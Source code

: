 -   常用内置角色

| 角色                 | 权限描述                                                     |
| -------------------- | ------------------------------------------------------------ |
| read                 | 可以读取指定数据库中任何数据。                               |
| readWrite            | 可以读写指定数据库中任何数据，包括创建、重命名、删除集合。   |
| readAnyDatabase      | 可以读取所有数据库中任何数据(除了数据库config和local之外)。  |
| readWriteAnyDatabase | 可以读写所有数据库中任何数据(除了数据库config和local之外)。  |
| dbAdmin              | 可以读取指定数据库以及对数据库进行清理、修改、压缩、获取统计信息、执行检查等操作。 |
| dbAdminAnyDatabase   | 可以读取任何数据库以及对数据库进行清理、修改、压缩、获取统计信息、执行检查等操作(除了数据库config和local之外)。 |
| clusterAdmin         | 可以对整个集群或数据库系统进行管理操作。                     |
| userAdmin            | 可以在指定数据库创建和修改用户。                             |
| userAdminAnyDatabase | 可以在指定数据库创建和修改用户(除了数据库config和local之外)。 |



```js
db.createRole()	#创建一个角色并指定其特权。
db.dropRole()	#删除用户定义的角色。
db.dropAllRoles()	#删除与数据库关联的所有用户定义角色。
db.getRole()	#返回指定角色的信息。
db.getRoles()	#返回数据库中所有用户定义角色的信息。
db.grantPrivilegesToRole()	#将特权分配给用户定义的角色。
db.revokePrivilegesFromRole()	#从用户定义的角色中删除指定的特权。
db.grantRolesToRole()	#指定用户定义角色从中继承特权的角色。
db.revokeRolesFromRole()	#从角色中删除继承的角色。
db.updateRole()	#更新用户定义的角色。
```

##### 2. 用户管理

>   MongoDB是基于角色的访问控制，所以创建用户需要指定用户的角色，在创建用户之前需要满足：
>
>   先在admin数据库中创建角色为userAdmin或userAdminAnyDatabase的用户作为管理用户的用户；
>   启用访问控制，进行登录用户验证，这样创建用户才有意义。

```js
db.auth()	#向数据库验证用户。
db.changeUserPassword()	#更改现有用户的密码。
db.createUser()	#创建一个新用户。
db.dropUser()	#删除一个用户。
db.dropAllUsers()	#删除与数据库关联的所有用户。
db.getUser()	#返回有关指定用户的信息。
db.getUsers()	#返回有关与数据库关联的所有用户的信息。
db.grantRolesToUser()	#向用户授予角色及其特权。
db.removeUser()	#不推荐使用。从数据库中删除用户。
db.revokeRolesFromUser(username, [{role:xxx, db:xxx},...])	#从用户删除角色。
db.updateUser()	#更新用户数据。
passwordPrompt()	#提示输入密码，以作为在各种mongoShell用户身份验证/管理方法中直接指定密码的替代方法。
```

## WHAT IS REQUIRED:
Show all lines from the listing above in which "可以在指定数据库创建和修改用户" appears.

## ANSWER TO THIS PROBLEM:
| userAdmin            | 可以在指定数据库创建和修改用户。                             |
| userAdminAnyDatabase | 可以在指定数据库创建和修改用户(除了数据库config和local之外)。 |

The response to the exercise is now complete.